#### Dataset entries
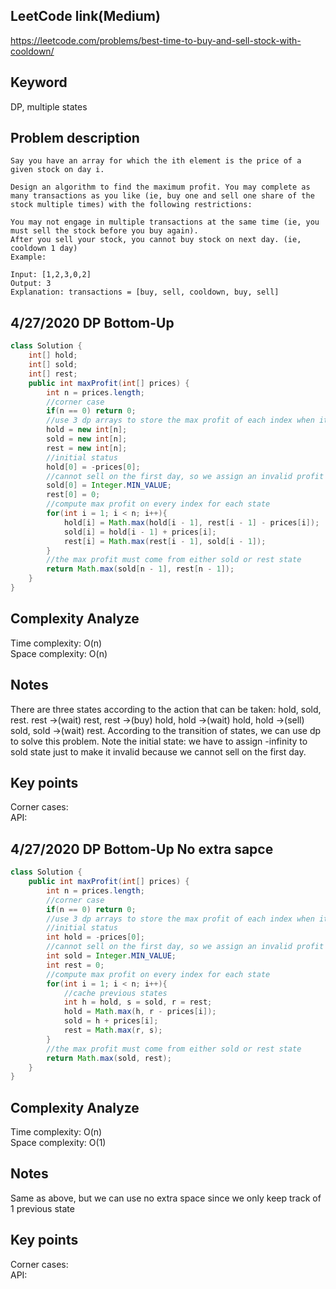 ## LeetCode link(Medium)
https://leetcode.com/problems/best-time-to-buy-and-sell-stock-with-cooldown/

## Keyword
DP, multiple states

## Problem description
```
Say you have an array for which the ith element is the price of a given stock on day i.

Design an algorithm to find the maximum profit. You may complete as many transactions as you like (ie, buy one and sell one share of the stock multiple times) with the following restrictions:

You may not engage in multiple transactions at the same time (ie, you must sell the stock before you buy again).
After you sell your stock, you cannot buy stock on next day. (ie, cooldown 1 day)
Example:

Input: [1,2,3,0,2]
Output: 3 
Explanation: transactions = [buy, sell, cooldown, buy, sell]
```

## 4/27/2020 DP Bottom-Up

```java
class Solution {
    int[] hold;
    int[] sold;
    int[] rest;
    public int maxProfit(int[] prices) {
        int n = prices.length;
        //corner case
        if(n == 0) return 0;
        //use 3 dp arrays to store the max profit of each index when it's on one of the 3 states
        hold = new int[n];
        sold = new int[n];
        rest = new int[n];
        //initial status
        hold[0] = -prices[0];
        //cannot sell on the first day, so we assign an invalid profit number
        sold[0] = Integer.MIN_VALUE;
        rest[0] = 0;
        //compute max profit on every index for each state
        for(int i = 1; i < n; i++){
            hold[i] = Math.max(hold[i - 1], rest[i - 1] - prices[i]);
            sold[i] = hold[i - 1] + prices[i];
            rest[i] = Math.max(rest[i - 1], sold[i - 1]);
        }
        //the max profit must come from either sold or rest state
        return Math.max(sold[n - 1], rest[n - 1]);
    }
}
```

## Complexity Analyze
Time complexity: O(n)\
Space complexity: O(n)

## Notes
There are three states according to the action that can be taken: hold, sold, rest. rest ->(wait) rest, rest ->(buy) hold, hold ->(wait) hold, hold ->(sell) sold, sold ->(wait) rest. According to the transition of states, we can use dp to solve this problem. Note the initial state: we have to assign -infinity to sold state just to make it invalid because we cannot sell on the first day.

## Key points
Corner cases: \
API:

## 4/27/2020 DP Bottom-Up No extra sapce

```java
class Solution {
    public int maxProfit(int[] prices) {
        int n = prices.length;
        //corner case
        if(n == 0) return 0;
        //use 3 dp arrays to store the max profit of each index when it's on one of the 3 states
        //initial status
        int hold = -prices[0];
        //cannot sell on the first day, so we assign an invalid profit number
        int sold = Integer.MIN_VALUE;
        int rest = 0;
        //compute max profit on every index for each state
        for(int i = 1; i < n; i++){
            //cache previous states
            int h = hold, s = sold, r = rest;
            hold = Math.max(h, r - prices[i]);
            sold = h + prices[i];
            rest = Math.max(r, s);
        }
        //the max profit must come from either sold or rest state
        return Math.max(sold, rest);
    }
}
```

## Complexity Analyze
Time complexity: O(n)\
Space complexity: O(1)

## Notes
Same as above, but we can use no extra space since we only keep track of 1 previous state

## Key points
Corner cases: \
API:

#### Activity
Determine how many lines in the data above include the word "Integer", and state that number only.

#### Answer to this task
2